Theater for the New City proudly presents the world premiere of Birds on Fire, a historical musical drama written and directed by Barbara Kahn. Music by Allison TartaliA. Puppet design by Candice Burridge. Musical direction and choreography by Robert Gonzales, Jr. Birds on Fire portrays what might have been the lives of four unidentified victims of the 1911 Triangle Shirtwaist Factory fire in Greenwich Village. The production is part of the commemoration of the 100 year anniversary of the disaster. Featuring Zoe Anastassiou, Robert Gonzales, Jr., Gusta Johnson, Tommy Kearney, Benjamin Pike, Anna Podolak, Sarah Shankman, Allison Tartalia, Noelle Tate, Brian F Waite and Amanda Yachechak. Set and lighting design by Mark Marcante, costume design by Alice J Garland, sound design by Joy Linscheid. March 17 - April 10, 2011. Thurs - Sat at 8 P.M., Sun at 3 P.M. Tickets: $12. 212-254-1109. 155 1st Ave@ 10th St. Subway: L to 1st Ave, 6 to Astor Place. www.theaterforthenewcity.net Wheelchair accessible.
Birds on Fire uses life-size puppets to portray the people in power-factory owner, architect, superintendent of buildings, city alderman-contrasting with the immigrant Jewish and Italian employees. Two women, childhood friends from Eastern Europe in America for five years, have dreams of a better life beyond the factory. They help a recent arrival from Eastern Europe who tries hard to adjust to her new and difficult life in America. The young Italian seaman who helped her on the dock jumps ship to find this woman he loved "at first sight." The lives of these four converge in the Triangle Factory. They work hard, play hard during their precious hours of relaxation and share their hopes, dreams and love. The tragic fire that is the climax of the play steals from them their future as well as their past.

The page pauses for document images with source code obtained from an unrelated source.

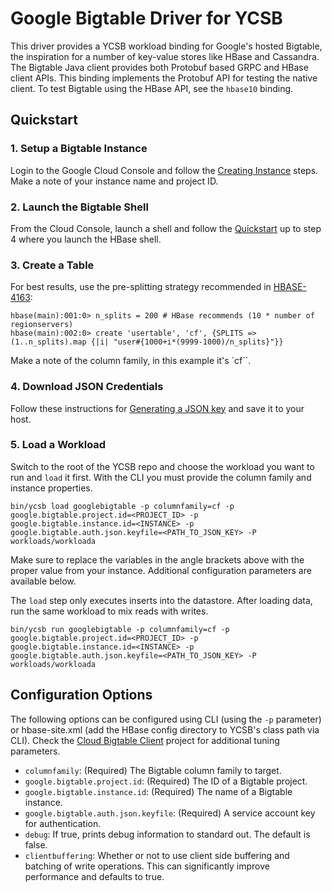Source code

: <!--
Copyright (c) 2016 YCSB contributors. All rights reserved.

Licensed under the Apache License, Version 2.0 (the "License"); you
may not use this file except in compliance with the License. You
may obtain a copy of the License at

http://www.apache.org/licenses/LICENSE-2.0

Unless required by applicable law or agreed to in writing, software
distributed under the License is distributed on an "AS IS" BASIS,
WITHOUT WARRANTIES OR CONDITIONS OF ANY KIND, either express or
implied. See the License for the specific language governing
permissions and limitations under the License. See accompanying
LICENSE file.
-->

# Google Bigtable  Driver for YCSB

This driver provides a YCSB workload binding for Google's hosted Bigtable, the inspiration for a number of key-value stores like HBase and Cassandra. The Bigtable Java client provides both Protobuf based GRPC and HBase client APIs. This binding implements the Protobuf API for testing the native client. To test Bigtable using the HBase API, see the `hbase10` binding.

## Quickstart

### 1. Setup a Bigtable Instance

Login to the Google Cloud Console and follow the [Creating Instance](https://cloud.google.com/bigtable/docs/creating-instance) steps. Make a note of your instance name and project ID.

### 2. Launch the Bigtable Shell

From the Cloud Console, launch a shell and follow the [Quickstart](https://cloud.google.com/bigtable/docs/quickstart) up to step 4 where you launch the HBase shell.

### 3. Create a Table

For best results, use the pre-splitting strategy recommended in [HBASE-4163](https://issues.apache.org/jira/browse/HBASE-4163):

```
hbase(main):001:0> n_splits = 200 # HBase recommends (10 * number of regionservers)
hbase(main):002:0> create 'usertable', 'cf', {SPLITS => (1..n_splits).map {|i| "user#{1000+i*(9999-1000)/n_splits}"}}
```

Make a note of the column family, in this example it's `cf``.

### 4. Download JSON Credentials

Follow these instructions for [Generating a JSON key](https://cloud.google.com/bigtable/docs/installing-hbase-shell#service-account) and save it to your host.

### 5. Load a Workload

Switch to the root of the YCSB repo and choose the workload you want to run and `load` it first. With the CLI you must provide the column family and instance properties.

```
bin/ycsb load googlebigtable -p columnfamily=cf -p google.bigtable.project.id=<PROJECT_ID> -p google.bigtable.instance.id=<INSTANCE> -p google.bigtable.auth.json.keyfile=<PATH_TO_JSON_KEY> -P workloads/workloada

```

Make sure to replace the variables in the angle brackets above with the proper value from your instance. Additional configuration parameters are available below.

The `load` step only executes inserts into the datastore. After loading data, run the same workload to mix reads with writes.

```
bin/ycsb run googlebigtable -p columnfamily=cf -p google.bigtable.project.id=<PROJECT_ID> -p google.bigtable.instance.id=<INSTANCE> -p google.bigtable.auth.json.keyfile=<PATH_TO_JSON_KEY> -P workloads/workloada

```

## Configuration Options

The following options can be configured using CLI (using the `-p` parameter) or hbase-site.xml (add the HBase config directory to YCSB's class path via CLI). Check the [Cloud Bigtable Client](https://github.com/manolama/cloud-bigtable-client) project for additional tuning parameters.

* `columnfamily`: (Required) The Bigtable column family to target.
* `google.bigtable.project.id`: (Required) The ID of a Bigtable project.
* `google.bigtable.instance.id`: (Required) The name of a Bigtable instance.
* `google.bigtable.auth.json.keyfile`: (Required) A service account key for authentication.
* `debug`: If true, prints debug information to standard out. The default is false.
* `clientbuffering`: Whether or not to use client side buffering and batching of write operations. This can significantly improve performance and defaults to true.
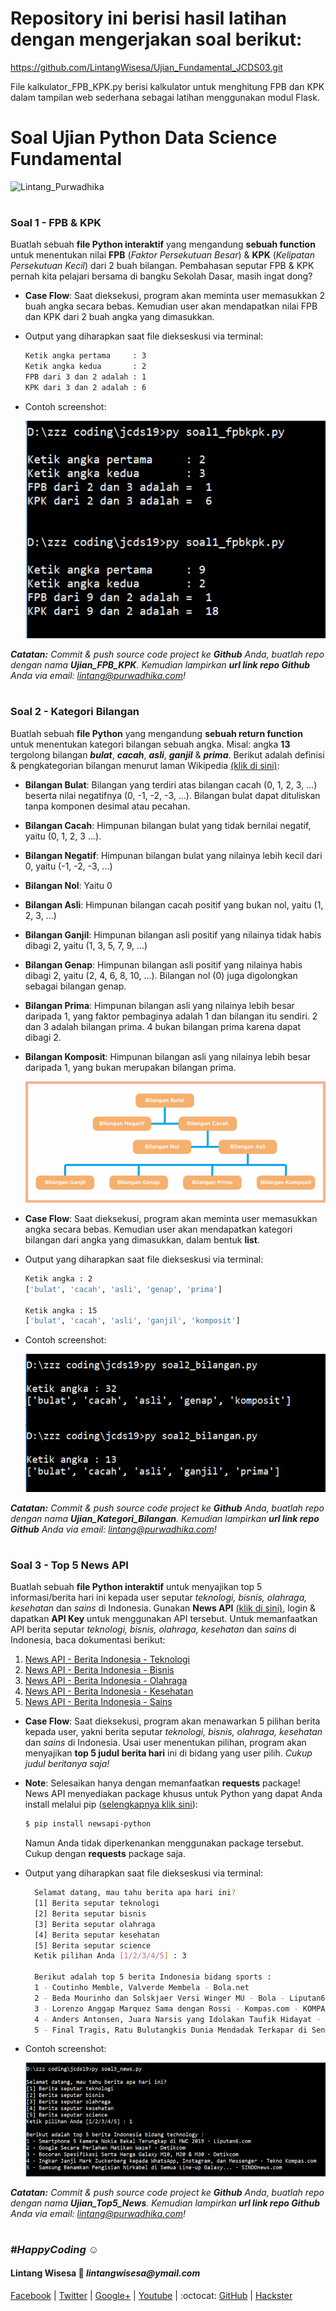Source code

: # Repository ini berisi hasil latihan dengan mengerjakan soal berikut:
https://github.com/LintangWisesa/Ujian_Fundamental_JCDS03.git

File kalkulator_FPB_KPK.py berisi kalkulator untuk menghitung FPB dan KPK dalam tampilan web sederhana sebagai latihan menggunakan modul Flask.

# Soal Ujian Python Data Science Fundamental

![Lintang_Purwadhika](https://static.wixstatic.com/media/2e6af2_f69a4271c3534ae1869a7ed63e278b2b~mv2.png/v1/fill/w_246,h_39,al_c,usm_0.66_1.00_0.01/2e6af2_f69a4271c3534ae1869a7ed63e278b2b~mv2.png)

#

### **Soal 1 - FPB & KPK**

Buatlah sebuah __file Python interaktif__ yang mengandung **sebuah function** untuk menentukan nilai **FPB** (_Faktor Persekutuan Besar_) & **KPK** (_Kelipatan Persekutuan Kecil_) dari 2 buah bilangan. Pembahasan seputar FPB & KPK pernah kita pelajari bersama di bangku Sekolah Dasar, masih ingat dong?

- __Case Flow__: Saat dieksekusi, program akan meminta user memasukkan 2 buah angka secara bebas. Kemudian user akan mendapatkan nilai FPB dan KPK dari 2 buah angka yang dimasukkan.

- Output yang diharapkan saat file diekseskusi via terminal:
  
  ```bash
  Ketik angka pertama     : 3
  Ketik angka kedua       : 2
  FPB dari 3 dan 2 adalah : 1
  KPK dari 3 dan 2 adalah : 6
  ```

- Contoh screenshot:

    ![soal1](./soal1.png)

_**Catatan:**_ _Commit & push source code project ke __Github__ Anda, buatlah repo dengan nama __Ujian_FPB_KPK__. Kemudian lampirkan __url link repo Github__ Anda via email: lintang@purwadhika.com!_

#

### **Soal 2 - Kategori Bilangan**

Buatlah sebuah __file Python__ yang mengandung **sebuah return function** untuk menentukan kategori bilangan sebuah angka. Misal: angka __13__ tergolong bilangan __*bulat*__, **_cacah_**, *__asli__*, **_ganjil_** & __*prima*__. Berikut adalah definisi & pengkategorian bilangan menurut laman Wikipedia [(klik di sini)](https://id.wikipedia.org/wiki/Bilangan):

- __Bilangan Bulat__: Bilangan yang terdiri atas bilangan cacah (0, 1, 2, 3, ...) beserta nilai negatifnya (0, -1, -2, -3, ...). Bilangan bulat dapat dituliskan tanpa komponen desimal atau pecahan.

- __Bilangan Cacah__: Himpunan bilangan bulat yang tidak bernilai negatif, yaitu (0, 1, 2, 3 ...).

- __Bilangan Negatif__: Himpunan bilangan bulat yang nilainya lebih kecil dari 0, yaitu (-1, -2, -3, ...)

- __Bilangan Nol__: Yaitu 0

- __Bilangan Asli__: Himpunan bilangan cacah positif yang bukan nol, yaitu (1, 2, 3, ...)

- __Bilangan Ganjil__: Himpunan bilangan asli positif yang nilainya tidak habis dibagi 2, yaitu (1, 3, 5, 7, 9, ...)

- __Bilangan Genap__: Himpunan bilangan asli positif yang nilainya habis dibagi 2, yaitu (2, 4, 6, 8, 10, ...). Bilangan nol (0) juga digolongkan sebagai bilangan genap.

- __Bilangan Prima__: Himpunan bilangan asli yang nilainya lebih besar daripada 1, yang faktor pembaginya adalah 1 dan bilangan itu sendiri. 2 dan 3 adalah bilangan prima. 4 bukan bilangan prima karena dapat dibagi 2.

- __Bilangan Komposit__: Himpunan bilangan asli yang nilainya lebih besar daripada 1, yang bukan merupakan bilangan prima.

  ![Soal2](./soal2a.png)

- __Case Flow__: Saat dieksekusi, program akan meminta user memasukkan angka secara bebas. Kemudian user akan mendapatkan kategori bilangan dari angka yang dimasukkan, dalam bentuk __list__.

- Output yang diharapkan saat file diekseskusi via terminal:
  
  ```bash
  Ketik angka : 2
  ['bulat', 'cacah', 'asli', 'genap', 'prima']

  Ketik angka : 15
  ['bulat', 'cacah', 'asli', 'ganjil', 'komposit']
  ```

- Contoh screenshot:

    ![soal1](./soal2b.png)

_**Catatan:**_ _Commit & push source code project ke __Github__ Anda, buatlah repo dengan nama __Ujian_Kategori_Bilangan__. Kemudian lampirkan __url link repo Github__ Anda via email: lintang@purwadhika.com!_

#

### **Soal 3 - Top 5 News API**

Buatlah sebuah __file Python interaktif__ untuk menyajikan top 5 informasi/berita hari ini kepada user seputar _teknologi, bisnis, olahraga, kesehatan_ dan _sains_ di Indonesia. Gunakan __News API__ [(klik di sini)](https://newsapi.org), login & dapatkan __API Key__ untuk menggunakan API tersebut. Untuk memanfaatkan API berita seputar _teknologi, bisnis, olahraga, kesehatan_ dan _sains_ di Indonesia, baca dokumentasi berikut:
1. [News API - Berita Indonesia - Teknologi](https://newsapi.org/s/indonesia-technology-news-api)
2. [News API - Berita Indonesia - Bisnis](https://newsapi.org/s/indonesia-business-news-api)
3. [News API - Berita Indonesia - Olahraga](https://newsapi.org/s/indonesia-sports-news-api)
4. [News API - Berita Indonesia - Kesehatan](https://newsapi.org/s/indonesia-health-news-api)
5. [News API - Berita Indonesia - Sains](https://newsapi.org/s/indonesia-science-news-api)

- __Case Flow__: Saat dieksekusi, program akan menawarkan 5 pilihan berita kepada user, yakni berita seputar _teknologi, bisnis, olahraga, kesehatan_ dan _sains_ di Indonesia. Usai user menentukan pilihan, program akan menyajikan __top 5 judul berita hari__ ini di bidang yang user pilih. _Cukup judul beritanya saja!_

- __Note__: Selesaikan hanya dengan memanfaatkan __requests__ package! News API menyediakan package khusus untuk Python yang dapat Anda install melalui pip ([selengkapnya klik sini](https://newsapi.org/docs/client-libraries/python)):

    ```bash
    $ pip install newsapi-python
    ```
    Namun Anda tidak diperkenankan menggunakan package tersebut. Cukup dengan __requests__ package saja.

- Output yang diharapkan saat file diekseskusi via terminal:
  
  ```bash
    Selamat datang, mau tahu berita apa hari ini?
    [1] Berita seputar teknologi
    [2] Berita seputar bisnis
    [3] Berita seputar olahraga
    [4] Berita seputar kesehatan
    [5] Berita seputar science
    Ketik pilihan Anda [1/2/3/4/5] : 3

    Berikut adalah top 5 berita Indonesia bidang sports :
    1 - Coutinho Memble, Valverde Membela - Bola.net
    2 - Beda Mourinho dan Solskjaer Versi Winger MU - Bola - Liputan6.com
    3 - Lorenzo Anggap Marquez Sama dengan Rossi - Kompas.com - KOMPAS.com
    4 - Anders Antonsen, Juara Narsis yang Idolakan Taufik Hidayat - VIVA.co.id
    5 - Final Tragis, Ratu Bulutangkis Dunia Mendadak Terkapar di Senayan - VIVA - VIVA.co.id
  ```

- Contoh screenshot:

    ![soal3](./soal3.png)

_**Catatan:**_ _Commit & push source code project ke __Github__ Anda, buatlah repo dengan nama __Ujian_Top5_News__. Kemudian lampirkan __url link repo Github__ Anda via email: lintang@purwadhika.com!_

#

### *__#HappyCoding__* :relaxed:

#### Lintang Wisesa :love_letter: _lintangwisesa@ymail.com_

[Facebook](https://www.facebook.com/lintangbagus) | 
[Twitter](https://twitter.com/Lintang_Wisesa) |
[Google+](https://plus.google.com/u/0/+LintangWisesa1) |
[Youtube](https://www.youtube.com/user/lintangbagus) | 
:octocat: [GitHub](https://github.com/LintangWisesa) |
[Hackster](https://www.hackster.io/lintangwisesa)
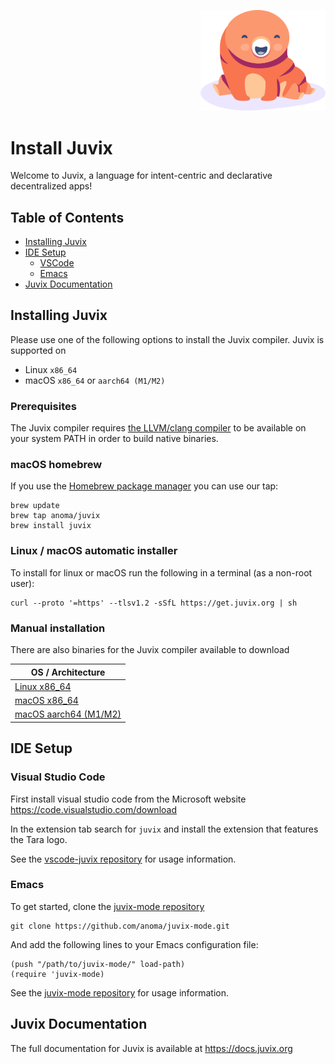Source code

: <p align="right">
<img alt="tara mascot smiling" width="200" src="../.assets/tara-smiling.png">
</p>
<h1> Install Juvix </h1>

Welcome to Juvix, a language for intent-centric and declarative decentralized apps!

## Table of Contents

- [Installing Juvix](#installing-juvix)
- [IDE Setup](#ide-setup)
  - [VSCode](#vscode)
  - [Emacs](#emacs)
- [Juvix Documentation](#juvix-documentation)

## Installing Juvix

Please use one of the following options to install the Juvix compiler. Juvix is supported on

- Linux `x86_64`
- macOS `x86_64` or `aarch64 (M1/M2)`

### Prerequisites

The Juvix compiler requires [the LLVM/clang compiler](https://llvm.org) to be available on your system PATH in order to build native binaries.

### macOS homebrew

If you use the [Homebrew package manager](https://brew.sh) you can use our tap:

```shell
brew update
brew tap anoma/juvix
brew install juvix
```

### Linux / macOS automatic installer

To install for linux or macOS run the following in a terminal (as a non-root user):

```shell
curl --proto '=https' --tlsv1.2 -sSfL https://get.juvix.org | sh
```

### Manual installation

There are also binaries for the Juvix compiler available to download

| OS / Architecture                                                                                           |
| ----------------------------------------------------------------------------------------------------------- |
| [Linux x86_64](https://github.com/anoma/juvix/releases/latest/download/juvix-linux-x86_64.tar.gz)           |
| [macOS x86_64](https://github.com/anoma/juvix/releases/latest/download/juvix-macos-x86_64.tar.gz)           |
| [macOS aarch64 (M1/M2)](https://github.com/anoma/juvix/releases/latest/download/juvix-macos-aarch64.tar.gz) |

## IDE Setup

### Visual Studio Code

First install visual studio code from the Microsoft website https://code.visualstudio.com/download

In the extension tab search for `juvix` and install the extension that features the Tara logo.

See the [vscode-juvix repository](https://github.com/anoma/vscode-juvix) for usage information.

### Emacs

To get started, clone the [juvix-mode repository](https://github.com/anoma/juvix-mode.git)

```shell
git clone https://github.com/anoma/juvix-mode.git
```

And add the following lines to your Emacs configuration file:

```emacs-lisp
(push "/path/to/juvix-mode/" load-path)
(require 'juvix-mode)
```

See the [juvix-mode repository](https://github.com/anoma/juvix-mode.git) for usage information.

## Juvix Documentation

The full documentation for Juvix is available at https://docs.juvix.org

Barbara Kahn's plays have been produced in the U.S. and Europe. She has directed in New York, Paris, and at the National Theatre in London. Theater for the New City has been the primary home for Barbara's plays since 1994. She received the 1995 TORCH OF HOPE AWARD for lifetime achievement in non-profit theatre, previously awarded to Terrence McNally, John Guare, August Wilson, Horton Foote and A.R. Gurney. With Jackie Freeman, she co-authored the lyrics to "Actions are the Music of the Free," music by Jennifer Giering, performed at the United Nations Tribute to Dame Nita Barrow. A "short list of prominent post-1970's playwrights who identify as Jewish and who have written about Jews includes Jon Robin Baitz, Richard Greenburg, Alan Havis, Barbara Kahn, Tony Kushner, Barbara Lebow, Jennifer Maisel, Karen Malpede, David Mamet, Emily Mann, Donald Margulies, Elizabeth Swados, Jeffrey Sweet, Alfred Uhry, and Wendy Wasserstein." (You Should See Yourself: Jewish Identity in Postmodern American Culture. Vincent Brook. Rutgers Univ. Press.) She is the recipient of the 2011 Robert Chesley Playwriting Award/Wurlitzer Foundation ResidenCy Grant.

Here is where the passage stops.